The second union election at an Amazon warehouse in Bessemer, Alabama will begin on February 4th, according to a notice posted Tuesday by the National Labor Relations Board (NLRB), which you can read below. The election is a redo of the one that was carried out in 2021, the results of which were declared invalid by the regulatory agency after reports that Amazon had broken labor laws during the union drive.
The election will be carried out almost a year after workers originally voted on whether to unionize Amazon’s BHM1 facility. The union lost that election nearly two-to-one but disputed the results, taking issue with a mailbox that employees feared Amazon had access to. The mailbox was installed by the USPS, at Amazon’s request, and at one point had a “privacy tent” put up around it, which the NLRB says employees believed was monitored with video.
The NLRB cites the mailbox in its notice of the second election, saying that the results of the first are being set aside after the regulator “found the Employer interfered with the employees’ exercise of a free and reasoned choice by creating the appearance of irregularity in the election.” It also accuses Amazon of “improperly polling employees’ support during mandatory meetings.”
The redo will be carried out through the mail and supervised by the NLRB. In response to the notice, the Retail, Wholesale, and Department Store Union (the organization behind the union drive in Bessemer) put out a statement saying that it’s “deeply concerned that the decision fails to adequately prevent Amazon from continuing its objectionable behavior in a new election.” The RWDSU says it “proposed to the NLRB a number of remedies that could have made the process fairer to workers, which were not taken up in the Notice of Election issued today,” and promises to “continue to hold [Amazon] accountable for [its] actions.”
Amazon didn’t immediately reply to The Verge’s request for comment.
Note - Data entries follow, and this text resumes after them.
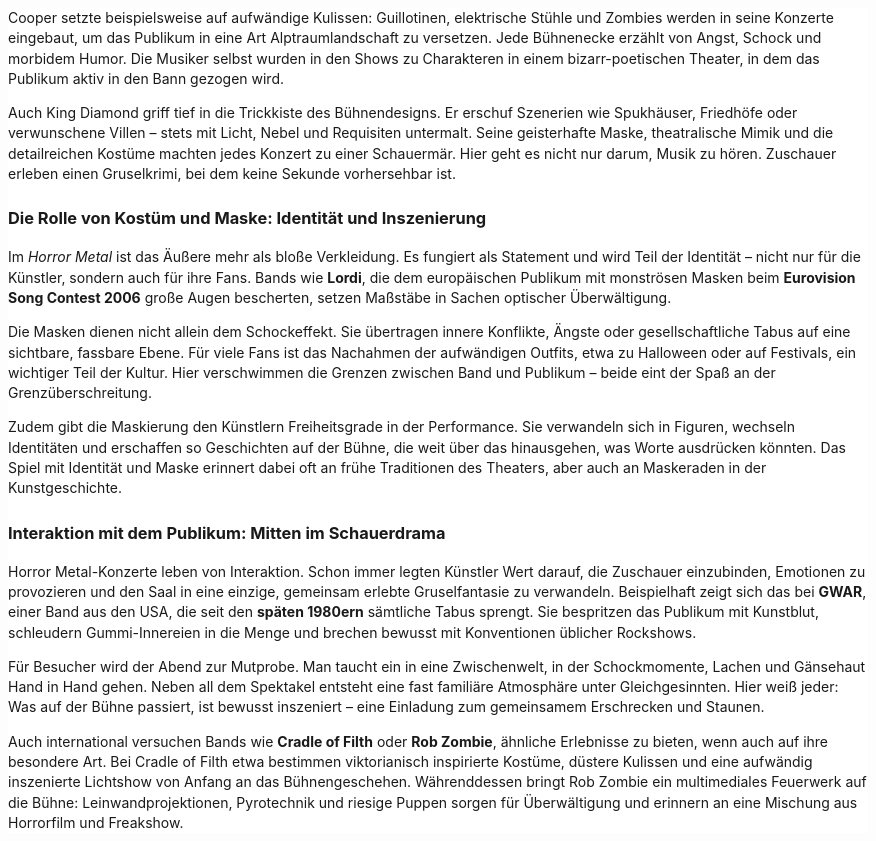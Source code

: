 Cooper setzte beispielsweise auf aufwändige Kulissen: Guillotinen, elektrische Stühle und Zombies
werden in seine Konzerte eingebaut, um das Publikum in eine Art Alptraumlandschaft zu versetzen.
Jede Bühnenecke erzählt von Angst, Schock und morbidem Humor. Die Musiker selbst wurden in den Shows
zu Charakteren in einem bizarr-poetischen Theater, in dem das Publikum aktiv in den Bann gezogen
wird.

Auch King Diamond griff tief in die Trickkiste des Bühnendesigns. Er erschuf Szenerien wie
Spukhäuser, Friedhöfe oder verwunschene Villen – stets mit Licht, Nebel und Requisiten untermalt.
Seine geisterhafte Maske, theatralische Mimik und die detailreichen Kostüme machten jedes Konzert zu
einer Schauermär. Hier geht es nicht nur darum, Musik zu hören. Zuschauer erleben einen Gruselkrimi,
bei dem keine Sekunde vorhersehbar ist.

### Die Rolle von Kostüm und Maske: Identität und Inszenierung

Im _Horror Metal_ ist das Äußere mehr als bloße Verkleidung. Es fungiert als Statement und wird Teil
der Identität – nicht nur für die Künstler, sondern auch für ihre Fans. Bands wie **Lordi**, die dem
europäischen Publikum mit monströsen Masken beim **Eurovision Song Contest 2006** große Augen
bescherten, setzen Maßstäbe in Sachen optischer Überwältigung.

Die Masken dienen nicht allein dem Schockeffekt. Sie übertragen innere Konflikte, Ängste oder
gesellschaftliche Tabus auf eine sichtbare, fassbare Ebene. Für viele Fans ist das Nachahmen der
aufwändigen Outfits, etwa zu Halloween oder auf Festivals, ein wichtiger Teil der Kultur. Hier
verschwimmen die Grenzen zwischen Band und Publikum – beide eint der Spaß an der
Grenzüberschreitung.

Zudem gibt die Maskierung den Künstlern Freiheitsgrade in der Performance. Sie verwandeln sich in
Figuren, wechseln Identitäten und erschaffen so Geschichten auf der Bühne, die weit über das
hinausgehen, was Worte ausdrücken könnten. Das Spiel mit Identität und Maske erinnert dabei oft an
frühe Traditionen des Theaters, aber auch an Maskeraden in der Kunstgeschichte.

### Interaktion mit dem Publikum: Mitten im Schauerdrama

Horror Metal-Konzerte leben von Interaktion. Schon immer legten Künstler Wert darauf, die Zuschauer
einzubinden, Emotionen zu provozieren und den Saal in eine einzige, gemeinsam erlebte Gruselfantasie
zu verwandeln. Beispielhaft zeigt sich das bei **GWAR**, einer Band aus den USA, die seit den
**späten 1980ern** sämtliche Tabus sprengt. Sie bespritzen das Publikum mit Kunstblut, schleudern
Gummi-Innereien in die Menge und brechen bewusst mit Konventionen üblicher Rockshows.

Für Besucher wird der Abend zur Mutprobe. Man taucht ein in eine Zwischenwelt, in der Schockmomente,
Lachen und Gänsehaut Hand in Hand gehen. Neben all dem Spektakel entsteht eine fast familiäre
Atmosphäre unter Gleichgesinnten. Hier weiß jeder: Was auf der Bühne passiert, ist bewusst
inszeniert – eine Einladung zum gemeinsamem Erschrecken und Staunen.

Auch international versuchen Bands wie **Cradle of Filth** oder **Rob Zombie**, ähnliche Erlebnisse
zu bieten, wenn auch auf ihre besondere Art. Bei Cradle of Filth etwa bestimmen viktorianisch
inspirierte Kostüme, düstere Kulissen und eine aufwändig inszenierte Lichtshow von Anfang an das
Bühnengeschehen. Währenddessen bringt Rob Zombie ein multimediales Feuerwerk auf die Bühne:
Leinwandprojektionen, Pyrotechnik und riesige Puppen sorgen für Überwältigung und erinnern an eine
Mischung aus Horrorfilm und Freakshow.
The NLRB says that it will start counting the ballots on March 28th, though ballots will have to reach its offices by March 25th to be counted. Due to a recent NLRB / Amazon settlement, organizers may have more opportunities this time around — the company has agreed to stop barring employees from being at their workplace more than 15 minutes before or after their shifts if they’re carrying out union activity and has promised to prominently post statements of workers’ rights in its facilities and employee apps.